Saved data entries:
=== Section Start ===

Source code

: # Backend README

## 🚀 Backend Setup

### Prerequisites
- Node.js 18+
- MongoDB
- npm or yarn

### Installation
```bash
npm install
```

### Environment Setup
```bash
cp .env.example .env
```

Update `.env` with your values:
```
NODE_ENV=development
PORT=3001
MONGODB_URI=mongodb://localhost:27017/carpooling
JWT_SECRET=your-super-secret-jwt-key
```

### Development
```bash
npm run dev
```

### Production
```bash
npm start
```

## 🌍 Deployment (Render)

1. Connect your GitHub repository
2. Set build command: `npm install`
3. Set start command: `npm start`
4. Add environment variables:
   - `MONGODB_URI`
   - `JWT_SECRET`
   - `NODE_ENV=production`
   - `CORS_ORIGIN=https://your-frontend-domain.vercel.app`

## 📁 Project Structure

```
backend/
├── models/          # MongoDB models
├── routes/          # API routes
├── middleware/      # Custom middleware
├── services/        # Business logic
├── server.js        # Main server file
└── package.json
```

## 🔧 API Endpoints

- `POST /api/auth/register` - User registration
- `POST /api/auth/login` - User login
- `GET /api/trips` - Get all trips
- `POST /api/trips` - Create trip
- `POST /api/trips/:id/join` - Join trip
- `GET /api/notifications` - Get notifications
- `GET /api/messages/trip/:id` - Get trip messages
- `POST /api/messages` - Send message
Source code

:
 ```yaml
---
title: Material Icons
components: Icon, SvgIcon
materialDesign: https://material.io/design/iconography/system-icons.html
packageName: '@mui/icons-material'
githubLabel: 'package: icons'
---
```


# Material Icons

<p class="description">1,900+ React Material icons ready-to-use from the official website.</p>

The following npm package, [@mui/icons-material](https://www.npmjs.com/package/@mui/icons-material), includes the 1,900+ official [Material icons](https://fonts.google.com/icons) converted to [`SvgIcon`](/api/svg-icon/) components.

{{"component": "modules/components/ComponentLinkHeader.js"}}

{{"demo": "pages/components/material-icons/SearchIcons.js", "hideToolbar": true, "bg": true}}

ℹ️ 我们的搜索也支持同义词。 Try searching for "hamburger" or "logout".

=== Section End ===

** The task **
Where does the string "your" occur in the data above? Copy every line that holds it.

** Expected output **
Update `.env` with your values:
JWT_SECRET=your-super-secret-jwt-key
1. Connect your GitHub repository
   - `CORS_ORIGIN=https://your-frontend-domain.vercel.app`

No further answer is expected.